- Description of the task -
Only lines containing the string "mathsf" belong in the answer; copy all of them from the entries.

- Data items -
────
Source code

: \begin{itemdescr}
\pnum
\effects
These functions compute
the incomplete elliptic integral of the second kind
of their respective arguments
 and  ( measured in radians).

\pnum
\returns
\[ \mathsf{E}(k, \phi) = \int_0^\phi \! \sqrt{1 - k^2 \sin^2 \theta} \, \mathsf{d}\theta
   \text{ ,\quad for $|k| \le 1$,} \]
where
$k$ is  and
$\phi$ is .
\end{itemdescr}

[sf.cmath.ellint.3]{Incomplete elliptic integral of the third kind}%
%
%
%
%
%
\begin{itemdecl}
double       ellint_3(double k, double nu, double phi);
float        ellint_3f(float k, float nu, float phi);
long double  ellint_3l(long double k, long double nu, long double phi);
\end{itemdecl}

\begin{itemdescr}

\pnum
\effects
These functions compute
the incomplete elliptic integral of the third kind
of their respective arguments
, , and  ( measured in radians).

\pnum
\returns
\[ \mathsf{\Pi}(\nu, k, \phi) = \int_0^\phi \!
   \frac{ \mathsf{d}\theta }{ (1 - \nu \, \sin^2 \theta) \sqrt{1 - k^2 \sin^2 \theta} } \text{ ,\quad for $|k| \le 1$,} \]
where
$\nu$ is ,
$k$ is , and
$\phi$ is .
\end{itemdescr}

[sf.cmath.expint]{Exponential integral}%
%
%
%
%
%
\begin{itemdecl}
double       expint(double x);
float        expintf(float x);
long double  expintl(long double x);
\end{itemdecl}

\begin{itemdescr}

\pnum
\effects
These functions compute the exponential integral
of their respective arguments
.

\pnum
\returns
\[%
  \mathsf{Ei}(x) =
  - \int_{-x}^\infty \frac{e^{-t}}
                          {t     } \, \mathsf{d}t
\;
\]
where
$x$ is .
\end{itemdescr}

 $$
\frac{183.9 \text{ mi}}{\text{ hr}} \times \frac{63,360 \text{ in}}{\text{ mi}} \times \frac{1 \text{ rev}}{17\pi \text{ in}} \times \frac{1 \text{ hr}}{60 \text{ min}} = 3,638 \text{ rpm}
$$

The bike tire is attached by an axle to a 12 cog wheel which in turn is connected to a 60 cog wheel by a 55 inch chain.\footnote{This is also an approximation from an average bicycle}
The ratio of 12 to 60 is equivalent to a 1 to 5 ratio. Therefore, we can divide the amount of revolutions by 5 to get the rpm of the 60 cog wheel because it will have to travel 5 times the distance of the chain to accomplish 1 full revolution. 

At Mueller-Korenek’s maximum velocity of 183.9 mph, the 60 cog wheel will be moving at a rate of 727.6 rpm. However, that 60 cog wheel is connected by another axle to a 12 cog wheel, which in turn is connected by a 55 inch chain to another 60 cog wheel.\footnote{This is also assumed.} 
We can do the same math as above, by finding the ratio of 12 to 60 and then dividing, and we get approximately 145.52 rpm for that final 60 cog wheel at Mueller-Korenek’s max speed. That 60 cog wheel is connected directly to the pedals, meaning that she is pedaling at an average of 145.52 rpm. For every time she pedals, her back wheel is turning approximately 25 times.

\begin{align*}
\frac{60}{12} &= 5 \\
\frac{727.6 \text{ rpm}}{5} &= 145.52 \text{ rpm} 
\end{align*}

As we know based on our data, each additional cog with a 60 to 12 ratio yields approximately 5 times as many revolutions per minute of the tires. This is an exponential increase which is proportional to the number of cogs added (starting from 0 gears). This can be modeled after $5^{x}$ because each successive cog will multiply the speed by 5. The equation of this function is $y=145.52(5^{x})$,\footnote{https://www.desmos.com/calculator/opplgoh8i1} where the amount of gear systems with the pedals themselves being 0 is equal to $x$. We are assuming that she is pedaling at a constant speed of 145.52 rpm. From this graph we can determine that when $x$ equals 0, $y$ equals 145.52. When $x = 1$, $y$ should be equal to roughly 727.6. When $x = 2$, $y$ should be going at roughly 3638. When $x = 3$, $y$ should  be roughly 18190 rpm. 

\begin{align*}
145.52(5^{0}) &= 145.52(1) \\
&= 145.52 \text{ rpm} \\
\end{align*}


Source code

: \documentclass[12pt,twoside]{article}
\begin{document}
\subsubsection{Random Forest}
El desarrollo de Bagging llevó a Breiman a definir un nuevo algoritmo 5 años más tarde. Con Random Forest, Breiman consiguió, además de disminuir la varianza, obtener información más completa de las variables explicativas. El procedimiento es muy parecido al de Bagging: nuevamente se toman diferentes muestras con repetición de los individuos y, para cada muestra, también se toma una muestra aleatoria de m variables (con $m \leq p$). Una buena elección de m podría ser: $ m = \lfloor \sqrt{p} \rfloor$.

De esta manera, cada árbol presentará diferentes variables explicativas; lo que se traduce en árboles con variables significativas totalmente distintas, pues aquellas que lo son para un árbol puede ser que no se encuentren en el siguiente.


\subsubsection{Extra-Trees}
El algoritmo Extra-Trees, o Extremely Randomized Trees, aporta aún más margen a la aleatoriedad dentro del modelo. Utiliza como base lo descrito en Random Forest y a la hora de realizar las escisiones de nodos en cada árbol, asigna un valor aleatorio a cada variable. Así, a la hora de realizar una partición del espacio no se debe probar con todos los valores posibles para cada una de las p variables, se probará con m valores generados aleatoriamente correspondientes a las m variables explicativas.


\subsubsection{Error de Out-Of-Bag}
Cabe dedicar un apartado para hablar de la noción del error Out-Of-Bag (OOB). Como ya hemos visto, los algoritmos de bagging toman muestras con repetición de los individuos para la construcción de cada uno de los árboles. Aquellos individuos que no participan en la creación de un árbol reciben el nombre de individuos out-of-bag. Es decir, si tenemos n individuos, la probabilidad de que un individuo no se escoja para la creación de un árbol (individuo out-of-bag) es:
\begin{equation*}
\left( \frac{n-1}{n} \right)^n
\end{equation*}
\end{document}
────
- Written solution -
\[ \mathsf{E}(k, \phi) = \int_0^\phi \! \sqrt{1 - k^2 \sin^2 \theta} \, \mathsf{d}\theta
\[ \mathsf{\Pi}(\nu, k, \phi) = \int_0^\phi \!
   \frac{ \mathsf{d}\theta }{ (1 - \nu \, \sin^2 \theta) \sqrt{1 - k^2 \sin^2 \theta} } \text{ ,\quad for $|k| \le 1$,} \]
  \mathsf{Ei}(x) =
                          {t     } \, \mathsf{d}t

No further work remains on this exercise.